[Stored items from a collection]
-=-=-=-=-

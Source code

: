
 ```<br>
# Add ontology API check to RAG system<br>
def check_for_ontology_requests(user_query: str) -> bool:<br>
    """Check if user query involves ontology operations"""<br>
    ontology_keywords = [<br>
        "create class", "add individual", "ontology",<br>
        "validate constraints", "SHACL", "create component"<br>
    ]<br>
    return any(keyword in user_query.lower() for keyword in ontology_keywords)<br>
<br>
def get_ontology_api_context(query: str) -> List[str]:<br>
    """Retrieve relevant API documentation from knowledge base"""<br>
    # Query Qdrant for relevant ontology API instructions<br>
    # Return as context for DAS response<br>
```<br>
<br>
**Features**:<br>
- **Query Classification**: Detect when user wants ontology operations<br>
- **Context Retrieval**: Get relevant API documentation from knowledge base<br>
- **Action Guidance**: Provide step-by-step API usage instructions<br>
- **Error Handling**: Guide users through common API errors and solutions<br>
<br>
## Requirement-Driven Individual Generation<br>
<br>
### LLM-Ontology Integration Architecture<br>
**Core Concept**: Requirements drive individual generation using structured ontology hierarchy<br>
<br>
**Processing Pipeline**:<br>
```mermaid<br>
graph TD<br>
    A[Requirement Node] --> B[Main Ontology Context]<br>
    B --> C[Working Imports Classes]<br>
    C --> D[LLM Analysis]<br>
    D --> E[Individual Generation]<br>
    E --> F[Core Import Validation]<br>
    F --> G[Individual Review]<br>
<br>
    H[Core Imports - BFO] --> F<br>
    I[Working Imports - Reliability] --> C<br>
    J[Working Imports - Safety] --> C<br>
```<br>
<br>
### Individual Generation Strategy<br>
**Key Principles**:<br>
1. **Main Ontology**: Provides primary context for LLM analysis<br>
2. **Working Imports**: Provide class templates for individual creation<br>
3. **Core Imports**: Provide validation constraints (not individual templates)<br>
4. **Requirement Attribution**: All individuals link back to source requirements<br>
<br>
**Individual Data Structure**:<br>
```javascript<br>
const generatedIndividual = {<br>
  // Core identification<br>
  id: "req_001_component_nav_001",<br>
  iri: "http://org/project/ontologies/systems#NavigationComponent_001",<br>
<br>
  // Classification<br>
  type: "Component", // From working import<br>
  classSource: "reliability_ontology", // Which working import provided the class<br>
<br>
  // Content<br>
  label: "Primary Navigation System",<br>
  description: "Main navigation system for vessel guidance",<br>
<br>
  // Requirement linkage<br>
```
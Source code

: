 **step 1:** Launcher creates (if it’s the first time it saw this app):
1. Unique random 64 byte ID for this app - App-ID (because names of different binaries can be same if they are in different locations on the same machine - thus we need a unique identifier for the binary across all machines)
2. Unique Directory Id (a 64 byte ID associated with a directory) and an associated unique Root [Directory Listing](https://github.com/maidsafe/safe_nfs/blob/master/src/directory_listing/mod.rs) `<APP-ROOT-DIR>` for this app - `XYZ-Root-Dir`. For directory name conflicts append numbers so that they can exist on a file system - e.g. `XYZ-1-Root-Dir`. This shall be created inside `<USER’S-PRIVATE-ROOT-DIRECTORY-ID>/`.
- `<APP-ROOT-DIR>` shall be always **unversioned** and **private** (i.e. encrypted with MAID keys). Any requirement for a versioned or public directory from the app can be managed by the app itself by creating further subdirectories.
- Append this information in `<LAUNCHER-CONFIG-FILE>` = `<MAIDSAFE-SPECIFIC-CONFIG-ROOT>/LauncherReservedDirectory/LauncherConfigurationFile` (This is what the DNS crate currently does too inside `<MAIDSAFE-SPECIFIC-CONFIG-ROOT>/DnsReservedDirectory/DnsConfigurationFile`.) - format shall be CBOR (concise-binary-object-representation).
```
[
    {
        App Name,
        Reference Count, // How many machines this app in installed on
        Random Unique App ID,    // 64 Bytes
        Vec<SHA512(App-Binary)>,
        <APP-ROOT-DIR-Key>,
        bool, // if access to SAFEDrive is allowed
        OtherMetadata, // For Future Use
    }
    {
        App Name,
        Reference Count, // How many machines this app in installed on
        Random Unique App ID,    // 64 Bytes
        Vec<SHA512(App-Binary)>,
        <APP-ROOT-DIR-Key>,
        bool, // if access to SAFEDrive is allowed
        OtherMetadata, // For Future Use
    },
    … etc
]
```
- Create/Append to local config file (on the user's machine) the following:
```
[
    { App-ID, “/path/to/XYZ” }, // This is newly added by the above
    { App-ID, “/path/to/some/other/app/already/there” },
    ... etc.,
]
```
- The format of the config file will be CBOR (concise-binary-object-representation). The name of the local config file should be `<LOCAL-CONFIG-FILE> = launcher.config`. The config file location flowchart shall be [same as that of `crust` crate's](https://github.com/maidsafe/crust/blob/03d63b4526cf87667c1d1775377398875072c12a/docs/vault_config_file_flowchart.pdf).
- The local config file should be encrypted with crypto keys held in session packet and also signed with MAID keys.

-=-=-=-=-

Work to complete
Look above for every line with the word "that" and copy it.

Output for this task
2. Unique Directory Id (a 64 byte ID associated with a directory) and an associated unique Root [Directory Listing](https://github.com/maidsafe/safe_nfs/blob/master/src/directory_listing/mod.rs) `<APP-ROOT-DIR>` for this app - `XYZ-Root-Dir`. For directory name conflicts append numbers so that they can exist on a file system - e.g. `XYZ-1-Root-Dir`. This shall be created inside `<USER’S-PRIVATE-ROOT-DIRECTORY-ID>/`.
- The format of the config file will be CBOR (concise-binary-object-representation). The name of the local config file should be `<LOCAL-CONFIG-FILE> = launcher.config`. The config file location flowchart shall be [same as that of `crust` crate's](https://github.com/maidsafe/crust/blob/03d63b4526cf87667c1d1775377398875072c12a/docs/vault_config_file_flowchart.pdf).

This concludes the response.